Restricted Bayesian Neural Network
Sourav Ganguly, Saprativa Bhattacharjee
TL;DR
This work tackles uncertainty and memory efficiency in deep learning by introducing a Restricted Bayesian Neural Network (RBNN) that represents incoming weights for each neuron as Gaussian-distributed parameters, allowing storage of only distribution parameters rather than full weight matrices. Training is performed via Cross Entropy Optimization (CEO), a zero-order, gradient-free method that samples weight realizations from $\mathcal{N}(v,\Sigma)$, selects elite samples, and updates the Gaussian parameters to drive down the loss while keeping weights bounded in $[-1,1]$. The authors demonstrate competitive accuracy on Pulsar-star and Iris datasets, with notable storage advantages over standard FFNNs and traditional BNNs, and show rapid convergence within a small number of epochs.
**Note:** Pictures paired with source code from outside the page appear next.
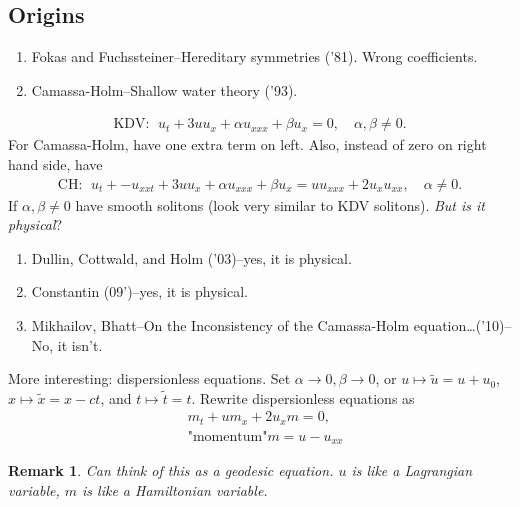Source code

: \documentclass[12pt,reqno]{amsart}
\numberwithin{equation}{section}  %
\newtheorem{remark}[theorem]{Remark}
\begin{document}
\subsection{Origins}
\label{ssec:origins}
\begin{enumerate}
  \item
    Fokas and Fuchssteiner--Hereditary symmetries ('81). Wrong coefficients.
  \item Camassa-Holm--Shallow water theory ('93).
\end{enumerate}

\begin{equation*}
  \begin{split}
    \text{KDV}: \ \
    u_{t} + 3 uu_{x} + \alpha u_{xxx} + \beta u_{x} = 0, \quad \alpha,
    \beta \neq 0.
  \end{split}
\end{equation*}
For Camassa-Holm, have one extra term on left. Also,
instead of zero on right hand side, have
\begin{equation*}
  \begin{split}
    \text{CH}: \ \
    u_{t} + - u_{xxt} + 3 uu_{x} + \alpha u_{xxx} + \beta u_{x} = uu_{xxx} + 2
    u_{x} u_{xx}, \quad \alpha \neq 0.
  \end{split}
\end{equation*}
If $\alpha, \beta \neq 0$ have smooth solitons (look very similar to KDV
solitons). \emph{But is it physical}?
\begin{enumerate}
  \item Dullin, Cottwald, and Holm ('03)--yes, it is physical. 
  \item Constantin (09')--yes, it is physical.
  \item Mikhailov, Bhatt--On the Inconsistency of the Camassa-Holm
    equation\ldots('10)--No, it isn't.
\end{enumerate}
More interesting: dispersionless equations. Set $\alpha \to 0, \beta \to
0$, or $u \mapsto \tilde{u} = u + u_{0}$, $x \mapsto \tilde{x} = x -
ct$, and $t \mapsto \tilde{t} = t$. Rewrite dispersionless equations as
\begin{equation*}
  \begin{split}
    & m_{t} + um_{x} + 2 u_{x}m =0,
    \\
    & \text{"momentum"} m = u - u_{xx}
  \end{split}
\end{equation*}
\begin{remark}
  Can think of this as a geodesic equation. $u$ is like a Lagrangian
  variable, $m$ is like a Hamiltonian variable.
\end{remark}
\end{document}
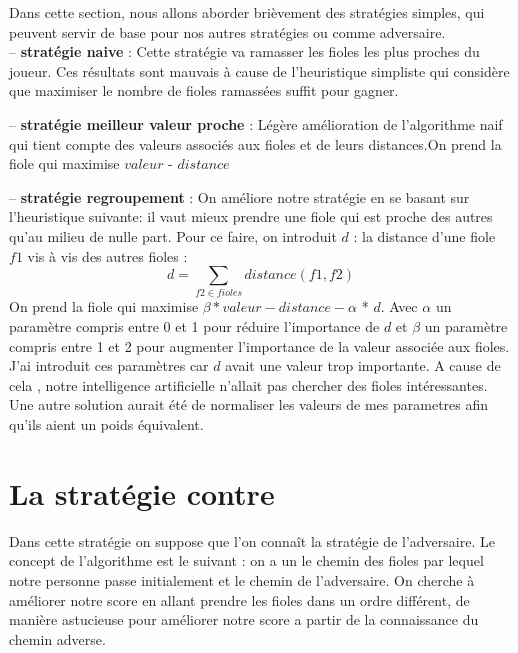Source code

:\documentclass[11pt]{article}
\begin{document}
Dans cette section, nous allons aborder brièvement des stratégies simples, qui peuvent servir de base pour nos autres stratégies ou comme adversaire. \\
-- \textbf {stratégie naive} : Cette stratégie va ramasser les fioles les plus proches du joueur. Ces résultats sont mauvais à cause de l'heuristique simpliste qui considère que maximiser le nombre de fioles ramassées suffit pour gagner.

-- \textbf {stratégie meilleur valeur proche} : Légère amélioration de l'algorithme naif qui tient compte des valeurs associés aux fioles et de leurs distances.On prend la fiole qui maximise $valeur$ - $distance$

-- \textbf {stratégie regroupement} : On améliore notre stratégie en se basant sur l'heuristique suivante: il vaut mieux prendre une fiole qui est proche des autres qu'au milieu de nulle part. Pour ce faire, on introduit $d$ : la distance d'une fiole $f1$ vis à vis des autres fioles : \\
\[ d = \sum_{f2 \in fioles} distance(f1,f2) \]
On prend la fiole qui maximise $\beta*valeur -distance - \alpha$ * $d$. Avec $\alpha$ un paramètre compris entre 0 et 1 pour réduire l'importance de $d$ et $\beta$ un paramètre compris entre 1 et 2 pour augmenter l'importance de la valeur associée aux fioles. J'ai introduit ces paramètres car $d$ avait une valeur trop importante. A cause de cela , notre intelligence artificielle n'allait pas chercher des fioles intéressantes. Une autre solution aurait été de normaliser les valeurs de mes parametres afin qu'ils aient un poids équivalent.

\section{La stratégie contre}

Dans cette stratégie on suppose que l'on connaît la stratégie de l'adversaire.
Le concept de l'algorithme est le suivant : on a un le chemin des fioles par lequel notre personne passe initialement et le chemin de l'adversaire. On cherche à améliorer notre score en allant prendre les fioles dans un ordre différent, de manière astucieuse pour améliorer notre score a partir de la connaissance du chemin adverse.
\end{document}
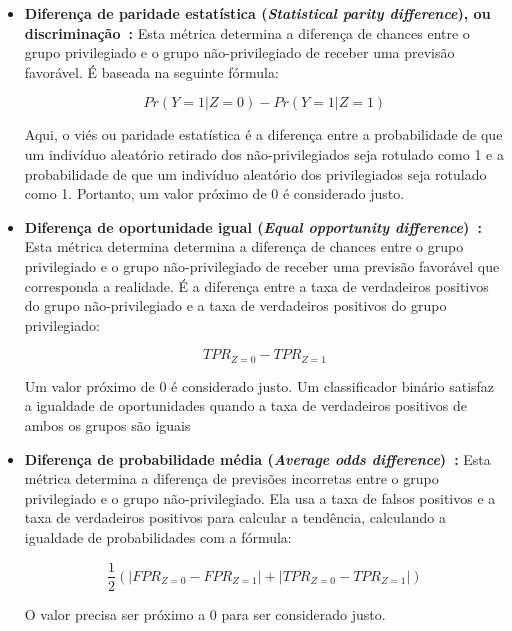 \documentclass[Portugues,Final]{ic-tese-v3}
\begin{document}
\begin{itemize}
\item \textbf{Diferença de paridade estatística (\textit{Statistical parity difference}), ou discriminação~\cite{Zemel_2013}:} Esta métrica determina a diferença de chances entre o grupo privilegiado e o grupo não-privilegiado de receber uma previsão favorável. É baseada na seguinte fórmula:

\begin{equation}
Pr(Y=1|Z=0)-Pr(Y=1|Z=1)
\end{equation}
 
Aqui, o viés ou paridade estatística é a diferença entre a probabilidade de que um indivíduo aleatório retirado dos não-privilegiados seja rotulado como 1 e a probabilidade de que um indivíduo aleatório dos privilegiados seja rotulado como 1. Portanto, um valor próximo de 0 é considerado justo.

\item \textbf{Diferença de oportunidade igual (\textit{Equal opportunity difference})~\cite{Biswas_2020}:} Esta métrica determina determina a diferença de chances entre o grupo privilegiado e o grupo não-privilegiado de receber uma previsão favorável que corresponda a realidade. É a diferença entre a taxa de verdadeiros positivos do grupo não-privilegiado e a taxa de verdadeiros positivos do grupo privilegiado:

\begin{equation}
TPR_{Z=0} - TPR_{Z=1}
\end{equation}
 
Um valor próximo de 0 é considerado justo. Um classificador binário satisfaz a igualdade de oportunidades quando a taxa de verdadeiros positivos de ambos os grupos são iguais~\cite{Hardt_2016}

\item \textbf{Diferença de probabilidade média (\textit{Average odds difference})~\cite{Biswas_2020}:} Esta métrica determina a diferença de previsões incorretas entre o grupo privilegiado e o grupo não-privilegiado. Ela usa a taxa de falsos positivos e a taxa de verdadeiros positivos para calcular a tendência, calculando a igualdade de probabilidades com a fórmula:

\begin{equation}
\frac{1}{2}(|FPR_{Z=0} - FPR_{Z=1}|+|TPR_{Z=0} - TPR_{Z=1}|)
\end{equation}
 
O valor precisa ser próximo a 0 para ser considerado justo.


\end{itemize}
\end{document}
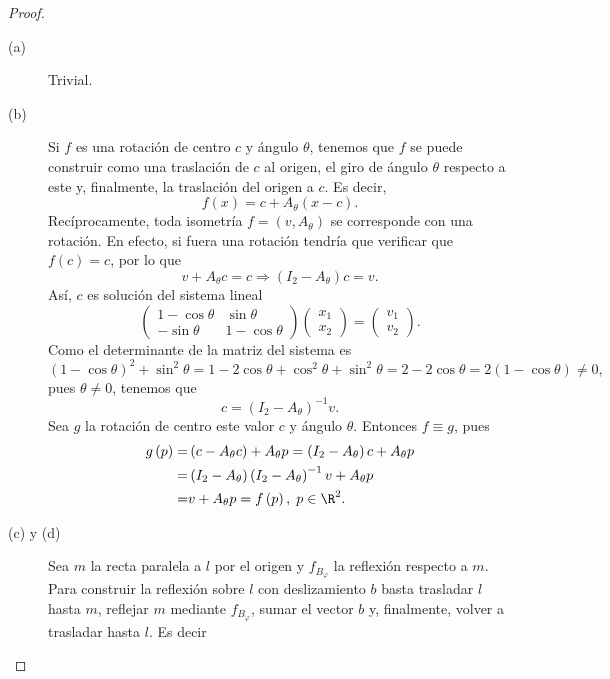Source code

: \begin{proof}
\begin{description}
\item[(a)] Trivial.
\item[(b)] Si $\displaystyle f $ es una rotación de centro $\displaystyle c $  y ángulo $\displaystyle \theta $, tenemos que $\displaystyle f $ se puede construir como una traslación de $\displaystyle c $ al origen, el giro de ángulo $\displaystyle \theta $ respecto a este y, finalmente, la traslación del origen a $\displaystyle c $. Es decir,
	\[f\left(x\right) = c + A_{\theta}\left(x-c\right) .\]
Recíprocamente, toda isometría $\displaystyle f = \left(v, A_{\theta}\right) $ se corresponde con una rotación. En efecto, si fuera una rotación tendría que verificar que $\displaystyle f\left(c\right) = c $, por lo que 
\[v + A_{\theta}c = c \Rightarrow \left(I_{2}-A_{\theta}\right)c=v .\]
Así, $\displaystyle c $ es solución del sistema lineal
\[\begin{pmatrix} 1-\cos\theta & \sin\theta \\ -\sin\theta & 1 - \cos\theta \end{pmatrix}\begin{pmatrix} x_{1} \\ x_{2} \end{pmatrix} = \begin{pmatrix} v_{1} \\ v_{2} \end{pmatrix} .\]
Como el determinante de la matriz del sistema es
\[\left(1-\cos\theta\right)^{2}+ \sin ^{2}\theta = 1 - 2 \cos\theta + \cos^{2}\theta + \sin ^{2}\theta = 2 - 2\cos\theta = 2\left(1-\cos\theta\right) \neq 0,\]
pues $\displaystyle \theta \neq 0 $, tenemos que
\[c = \left(I_{2}-A_{\theta}\right)^{-1}v .\]
Sea $\displaystyle g $ la rotación de centro este valor $\displaystyle c $ y ángulo $\displaystyle \theta $. Entonces $\displaystyle f \equiv g $, pues
\[
\begin{split}
	g\left(p\right) = & \left(c-A_{\theta}c\right) + A_{\theta}p = \left(I_{2}-A_{\theta}\right)c + A_{\theta}p\\
	= & \left(I_{2}-A_{\theta}\right)\left(I_{2}-A_{\theta}\right)^{-1}v + A_{\theta}p \\
	= & v + A_{\theta}p = f\left(p\right), \; p \in \R^{2}.
\end{split}
\]
\item[(c) y (d)] Sea $\displaystyle m $ la recta paralela a $\displaystyle l $ por el origen y $\displaystyle f_{B_{\varphi}} $ la reflexión respecto a $\displaystyle m $. Para construir la reflexión sobre $\displaystyle l $ con deslizamiento $\displaystyle b $ basta trasladar $\displaystyle l $ hasta $\displaystyle m $, reflejar $\displaystyle m $ mediante $\displaystyle f_{B_{\varphi}} $, sumar el vector $\displaystyle b $ y, finalmente, volver a trasladar hasta $\displaystyle l $. Es decir

\end{description}
\end{proof}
Overall, the approach offers a practical path to uncertainty-aware models that scale memory-wise to larger architectures, with clear avenues for regression and time-series extensions in future work.
Abstract
Modern deep learning tools are remarkably effective in addressing intricate problems. However, their operation as black-box models introduces increased uncertainty in predictions. Additionally, they contend with various challenges, including the need for substantial storage space in large networks, issues of overfitting, underfitting, vanishing gradients, and more. This study explores the concept of Bayesian Neural Networks, presenting a novel architecture designed to significantly alleviate the storage space complexity of a network. Furthermore, we introduce an algorithm adept at efficiently handling uncertainties, ensuring robust convergence values without becoming trapped in local optima, particularly when the objective function lacks perfect convexity.